Fintech company Xen Capital revealed today that it has raised $7.5 million in the latest Series A round.
The funding series was led by Headline Asia, formerly Infinity Ventures.
This recent capital injection is set to scale the company’s B2B2C alternative investment platform. The new round will also enable the company to make its white-label portal freely available to wealth advisors and asset managers in Asia.
Akio Tanaka, the managing partner at Headline Asia, said they find value in building an ecosystem where all private market participants are able to transact with one another in a secure, seamless, and transparent manner.
She added that Xen has this platform to service this need.
Katrina Cokeng, Xen Capital’s CEO and Co-Founder, said they are excited to be partnering with Headline to usher in the future of alternative investments.
Headline is a global venture capital firm with offices in Beijing, Berlin, Paris, São Paulo, San Francisco, Taipei, and Tokyo, with an AUM of over USD $2 billion. Headline Asia focuses on early-stage digital companies, having invested in over 100 startups and nine initial public offerings. Groupon, Farfetch, WealthNavi, and 17LIVE are just a few of the category-leading innovators and unicorns that Headline Asia has helped to establish since its inception.
Xen Capital is the first fintech firm to provide a permission-based alternative investment marketplace. Wealth advisers have their own branded client site with virtual data rooms, electronic product subscriptions, digital KYC/AML onboarding methods, and reporting modules.

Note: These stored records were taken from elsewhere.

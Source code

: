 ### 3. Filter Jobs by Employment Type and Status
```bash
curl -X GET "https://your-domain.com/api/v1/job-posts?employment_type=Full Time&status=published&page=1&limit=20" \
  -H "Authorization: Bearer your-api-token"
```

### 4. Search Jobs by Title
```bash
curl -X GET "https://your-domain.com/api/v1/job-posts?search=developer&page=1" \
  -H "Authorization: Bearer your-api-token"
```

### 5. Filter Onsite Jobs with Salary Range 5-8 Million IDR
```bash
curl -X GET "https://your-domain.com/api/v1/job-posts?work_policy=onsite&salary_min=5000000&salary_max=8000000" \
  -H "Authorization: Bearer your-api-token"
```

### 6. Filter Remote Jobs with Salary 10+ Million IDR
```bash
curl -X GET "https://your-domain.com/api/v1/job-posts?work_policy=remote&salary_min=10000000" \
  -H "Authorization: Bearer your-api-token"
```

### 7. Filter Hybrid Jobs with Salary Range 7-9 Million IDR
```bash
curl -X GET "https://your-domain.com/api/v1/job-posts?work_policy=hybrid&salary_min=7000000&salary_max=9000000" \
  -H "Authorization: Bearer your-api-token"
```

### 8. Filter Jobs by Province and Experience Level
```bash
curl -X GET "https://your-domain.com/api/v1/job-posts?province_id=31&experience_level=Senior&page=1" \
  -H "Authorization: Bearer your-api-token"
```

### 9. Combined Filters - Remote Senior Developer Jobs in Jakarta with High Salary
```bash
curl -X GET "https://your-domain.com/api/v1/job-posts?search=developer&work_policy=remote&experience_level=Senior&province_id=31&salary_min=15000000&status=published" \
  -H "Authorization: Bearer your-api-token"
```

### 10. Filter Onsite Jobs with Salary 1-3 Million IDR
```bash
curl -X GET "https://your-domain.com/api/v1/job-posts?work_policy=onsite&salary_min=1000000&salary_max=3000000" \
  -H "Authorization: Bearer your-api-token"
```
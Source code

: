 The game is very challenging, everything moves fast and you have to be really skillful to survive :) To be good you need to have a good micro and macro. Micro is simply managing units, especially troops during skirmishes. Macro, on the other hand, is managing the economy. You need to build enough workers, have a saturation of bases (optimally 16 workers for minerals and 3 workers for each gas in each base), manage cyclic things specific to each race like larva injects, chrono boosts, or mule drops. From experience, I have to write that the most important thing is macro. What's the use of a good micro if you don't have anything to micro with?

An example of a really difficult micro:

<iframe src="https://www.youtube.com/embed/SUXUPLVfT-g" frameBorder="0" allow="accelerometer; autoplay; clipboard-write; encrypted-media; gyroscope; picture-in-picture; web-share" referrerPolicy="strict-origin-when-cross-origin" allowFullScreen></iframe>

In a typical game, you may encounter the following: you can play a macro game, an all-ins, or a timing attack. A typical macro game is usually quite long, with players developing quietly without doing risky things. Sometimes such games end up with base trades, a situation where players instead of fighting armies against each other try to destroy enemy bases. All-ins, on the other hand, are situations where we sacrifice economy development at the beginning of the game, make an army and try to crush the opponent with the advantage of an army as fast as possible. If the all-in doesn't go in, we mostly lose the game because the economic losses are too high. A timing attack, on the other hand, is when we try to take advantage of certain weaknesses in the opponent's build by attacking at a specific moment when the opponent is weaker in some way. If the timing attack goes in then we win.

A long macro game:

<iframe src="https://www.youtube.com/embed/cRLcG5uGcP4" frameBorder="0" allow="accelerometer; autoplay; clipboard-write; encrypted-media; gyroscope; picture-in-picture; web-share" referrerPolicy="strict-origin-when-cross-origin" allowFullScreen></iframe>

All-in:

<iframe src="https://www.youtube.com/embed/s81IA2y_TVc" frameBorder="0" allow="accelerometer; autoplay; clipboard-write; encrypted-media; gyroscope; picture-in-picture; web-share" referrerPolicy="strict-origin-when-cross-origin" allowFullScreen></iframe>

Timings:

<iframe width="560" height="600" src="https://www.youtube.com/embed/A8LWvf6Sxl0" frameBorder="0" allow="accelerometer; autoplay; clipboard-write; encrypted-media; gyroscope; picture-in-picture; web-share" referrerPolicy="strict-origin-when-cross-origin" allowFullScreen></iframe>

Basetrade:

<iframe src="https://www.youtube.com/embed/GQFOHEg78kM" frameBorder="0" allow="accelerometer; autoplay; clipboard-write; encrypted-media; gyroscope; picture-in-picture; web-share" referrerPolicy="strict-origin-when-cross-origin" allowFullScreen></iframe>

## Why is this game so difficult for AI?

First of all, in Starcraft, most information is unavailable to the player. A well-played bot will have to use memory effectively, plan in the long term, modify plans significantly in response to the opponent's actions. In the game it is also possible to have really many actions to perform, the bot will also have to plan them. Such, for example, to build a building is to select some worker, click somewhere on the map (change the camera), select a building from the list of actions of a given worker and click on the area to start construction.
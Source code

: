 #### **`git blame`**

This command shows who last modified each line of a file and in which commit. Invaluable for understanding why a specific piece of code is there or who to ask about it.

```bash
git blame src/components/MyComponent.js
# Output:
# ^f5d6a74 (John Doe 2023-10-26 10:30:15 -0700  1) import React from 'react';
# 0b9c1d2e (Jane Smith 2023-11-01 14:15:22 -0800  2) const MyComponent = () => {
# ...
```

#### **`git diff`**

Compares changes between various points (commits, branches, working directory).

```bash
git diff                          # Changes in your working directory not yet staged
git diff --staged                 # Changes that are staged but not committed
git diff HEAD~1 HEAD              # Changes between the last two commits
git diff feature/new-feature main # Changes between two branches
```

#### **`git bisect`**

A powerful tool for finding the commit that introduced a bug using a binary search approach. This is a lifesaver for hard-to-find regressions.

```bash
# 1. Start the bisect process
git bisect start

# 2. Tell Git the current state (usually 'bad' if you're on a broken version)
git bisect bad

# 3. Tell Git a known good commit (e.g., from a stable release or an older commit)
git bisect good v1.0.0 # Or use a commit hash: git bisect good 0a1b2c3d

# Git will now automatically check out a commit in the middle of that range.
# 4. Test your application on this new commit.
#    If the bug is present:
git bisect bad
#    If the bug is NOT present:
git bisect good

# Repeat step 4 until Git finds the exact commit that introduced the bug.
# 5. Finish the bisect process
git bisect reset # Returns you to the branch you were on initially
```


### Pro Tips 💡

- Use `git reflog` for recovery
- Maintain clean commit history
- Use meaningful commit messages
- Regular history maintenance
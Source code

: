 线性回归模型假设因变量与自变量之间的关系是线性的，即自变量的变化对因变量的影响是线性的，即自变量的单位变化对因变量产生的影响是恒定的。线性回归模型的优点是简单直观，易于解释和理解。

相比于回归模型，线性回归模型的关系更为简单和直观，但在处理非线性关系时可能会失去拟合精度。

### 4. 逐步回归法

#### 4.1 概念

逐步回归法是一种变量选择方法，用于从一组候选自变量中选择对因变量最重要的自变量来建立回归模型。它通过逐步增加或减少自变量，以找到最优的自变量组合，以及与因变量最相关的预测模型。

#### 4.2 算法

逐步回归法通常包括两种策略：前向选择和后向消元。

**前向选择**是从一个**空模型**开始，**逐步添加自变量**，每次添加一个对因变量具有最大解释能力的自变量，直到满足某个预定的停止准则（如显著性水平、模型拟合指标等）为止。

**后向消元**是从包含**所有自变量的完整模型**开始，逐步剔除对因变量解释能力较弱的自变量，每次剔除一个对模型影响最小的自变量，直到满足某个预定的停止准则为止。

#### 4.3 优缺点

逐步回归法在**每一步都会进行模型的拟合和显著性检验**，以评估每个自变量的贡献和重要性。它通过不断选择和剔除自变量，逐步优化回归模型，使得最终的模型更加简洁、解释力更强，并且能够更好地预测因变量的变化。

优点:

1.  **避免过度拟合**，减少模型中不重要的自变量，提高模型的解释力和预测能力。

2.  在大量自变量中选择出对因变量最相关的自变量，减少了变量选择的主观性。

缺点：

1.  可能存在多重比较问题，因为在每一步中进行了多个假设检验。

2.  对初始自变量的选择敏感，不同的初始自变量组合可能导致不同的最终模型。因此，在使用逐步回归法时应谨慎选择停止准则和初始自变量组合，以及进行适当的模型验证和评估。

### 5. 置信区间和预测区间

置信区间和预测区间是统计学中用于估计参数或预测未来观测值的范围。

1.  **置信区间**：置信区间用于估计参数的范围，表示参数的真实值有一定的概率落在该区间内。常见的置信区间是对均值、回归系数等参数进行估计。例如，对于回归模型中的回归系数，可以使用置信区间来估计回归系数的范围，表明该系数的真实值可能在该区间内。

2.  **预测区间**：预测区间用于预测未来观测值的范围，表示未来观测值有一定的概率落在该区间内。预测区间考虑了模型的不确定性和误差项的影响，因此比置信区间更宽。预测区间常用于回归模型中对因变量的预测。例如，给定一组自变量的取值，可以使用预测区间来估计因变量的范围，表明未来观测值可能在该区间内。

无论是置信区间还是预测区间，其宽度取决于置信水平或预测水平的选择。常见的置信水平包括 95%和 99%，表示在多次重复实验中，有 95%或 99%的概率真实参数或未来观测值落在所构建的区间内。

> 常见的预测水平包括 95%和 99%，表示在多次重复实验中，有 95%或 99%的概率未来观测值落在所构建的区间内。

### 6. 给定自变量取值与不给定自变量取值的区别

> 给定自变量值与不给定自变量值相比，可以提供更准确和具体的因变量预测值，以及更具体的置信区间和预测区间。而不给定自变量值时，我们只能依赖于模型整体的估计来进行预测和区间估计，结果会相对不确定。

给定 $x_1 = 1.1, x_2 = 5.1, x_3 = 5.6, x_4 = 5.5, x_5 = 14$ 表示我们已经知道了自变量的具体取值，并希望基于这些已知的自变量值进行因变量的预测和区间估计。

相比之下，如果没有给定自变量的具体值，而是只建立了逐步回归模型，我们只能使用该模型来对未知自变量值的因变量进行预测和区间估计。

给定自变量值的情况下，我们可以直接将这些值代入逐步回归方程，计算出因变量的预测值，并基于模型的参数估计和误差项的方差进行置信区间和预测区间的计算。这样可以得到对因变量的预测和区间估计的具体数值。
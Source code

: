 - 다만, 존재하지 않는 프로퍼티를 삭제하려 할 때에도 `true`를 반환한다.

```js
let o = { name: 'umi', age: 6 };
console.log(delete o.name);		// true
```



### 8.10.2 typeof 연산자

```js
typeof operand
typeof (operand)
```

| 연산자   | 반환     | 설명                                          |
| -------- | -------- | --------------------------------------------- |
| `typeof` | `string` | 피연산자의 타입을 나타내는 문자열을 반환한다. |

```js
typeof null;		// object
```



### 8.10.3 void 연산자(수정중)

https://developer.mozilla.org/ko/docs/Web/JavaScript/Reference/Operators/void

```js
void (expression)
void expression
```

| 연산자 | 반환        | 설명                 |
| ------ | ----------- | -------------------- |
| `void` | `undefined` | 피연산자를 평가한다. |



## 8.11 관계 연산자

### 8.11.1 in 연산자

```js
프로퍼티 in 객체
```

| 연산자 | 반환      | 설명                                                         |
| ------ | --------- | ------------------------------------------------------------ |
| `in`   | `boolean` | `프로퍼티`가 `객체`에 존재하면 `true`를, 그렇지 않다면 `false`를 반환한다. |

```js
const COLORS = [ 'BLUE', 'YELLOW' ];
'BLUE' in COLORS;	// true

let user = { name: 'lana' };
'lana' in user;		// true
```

Wealth advisors have access to a larger marketplace of private market agreements and can distribute items to their clients.
Recently, they’ve created an open architecture client management platform for wealth advisors and asset managers, to solve the problem of distribution at scale.
In the last 12 months, Xen Capital has processed more than $200 million of transaction volume in private market deals through its platform.
Xen Capital has 37 employees across its 7 offices which include Singapore, Hong Kong, Shenzhen, and Dubai. Its wholly-owned subsidiaries are regulated by the Monetary Authority of Singapore and the Securities & Future Commission of Hong Kong.